[Directions]:
Copy out each line of the material in which the word "resource" appears.
+++ Entries shown +++
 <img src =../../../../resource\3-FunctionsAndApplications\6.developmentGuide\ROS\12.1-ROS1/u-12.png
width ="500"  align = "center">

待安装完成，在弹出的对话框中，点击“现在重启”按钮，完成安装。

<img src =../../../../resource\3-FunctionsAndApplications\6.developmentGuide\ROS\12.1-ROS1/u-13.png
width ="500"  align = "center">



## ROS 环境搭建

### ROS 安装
+++
[Task output]:
 <img src =../../../../resource\3-FunctionsAndApplications\6.developmentGuide\ROS\12.1-ROS1/u-12.png
<img src =../../../../resource\3-FunctionsAndApplications\6.developmentGuide\ROS\12.1-ROS1/u-13.png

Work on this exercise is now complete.